TASK
In the copy, include every entry exactly but none of the images.

Stored items
━━━━
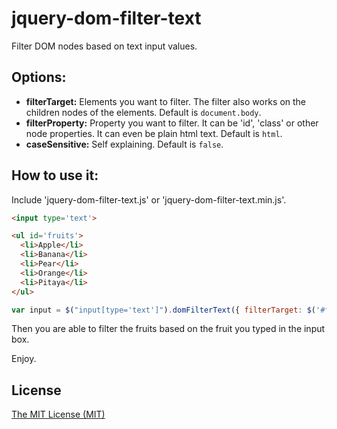 # jquery-dom-filter-text
Filter DOM nodes based on text input values.

## Options:

- **filterTarget:** Elements you want to filter. The filter also works on the children nodes of the elements. Default is `document.body`.
- **filterProperty:** Property you want to filter. It can be 'id', 'class' or other node properties. It can even be plain html text. Default is `html`.
- **caseSensitive:** Self explaining. Default is `false`.

## How to use it:
Include 'jquery-dom-filter-text.js' or 'jquery-dom-filter-text.min.js'.

```html
<input type='text'>

<ul id='fruits'>
  <li>Apple</li>
  <li>Banana</li>
  <li>Pear</li>
  <li>Orange</li>
  <li>Pitaya</li>
</ul>
```
```javascript
var input = $("input[type='text']").domFilterText({ filterTarget: $('#fruits') });
```

Then you are able to filter the fruits based on the fruit you typed in the input box.

Enjoy.

## License
[The MIT License (MIT)](http://opensource.org/licenses/MIT)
━━━━
THE COMPLETED TASK
 # jquery-dom-filter-text
Filter DOM nodes based on text input values.

## Options:

- **filterTarget:** Elements you want to filter. The filter also works on the children nodes of the elements. Default is `document.body`.
- **filterProperty:** Property you want to filter. It can be 'id', 'class' or other node properties. It can even be plain html text. Default is `html`.
- **caseSensitive:** Self explaining. Default is `false`.

## How to use it:
Include 'jquery-dom-filter-text.js' or 'jquery-dom-filter-text.min.js'.

```html
<input type='text'>

<ul id='fruits'>
  <li>Apple</li>
  <li>Banana</li>
  <li>Pear</li>
  <li>Orange</li>
  <li>Pitaya</li>
</ul>
```
```javascript
var input = $("input[type='text']").domFilterText({ filterTarget: $('#fruits') });
```

Then you are able to filter the fruits based on the fruit you typed in the input box.

Enjoy.

## License
[The MIT License (MIT)](http://opensource.org/licenses/MIT)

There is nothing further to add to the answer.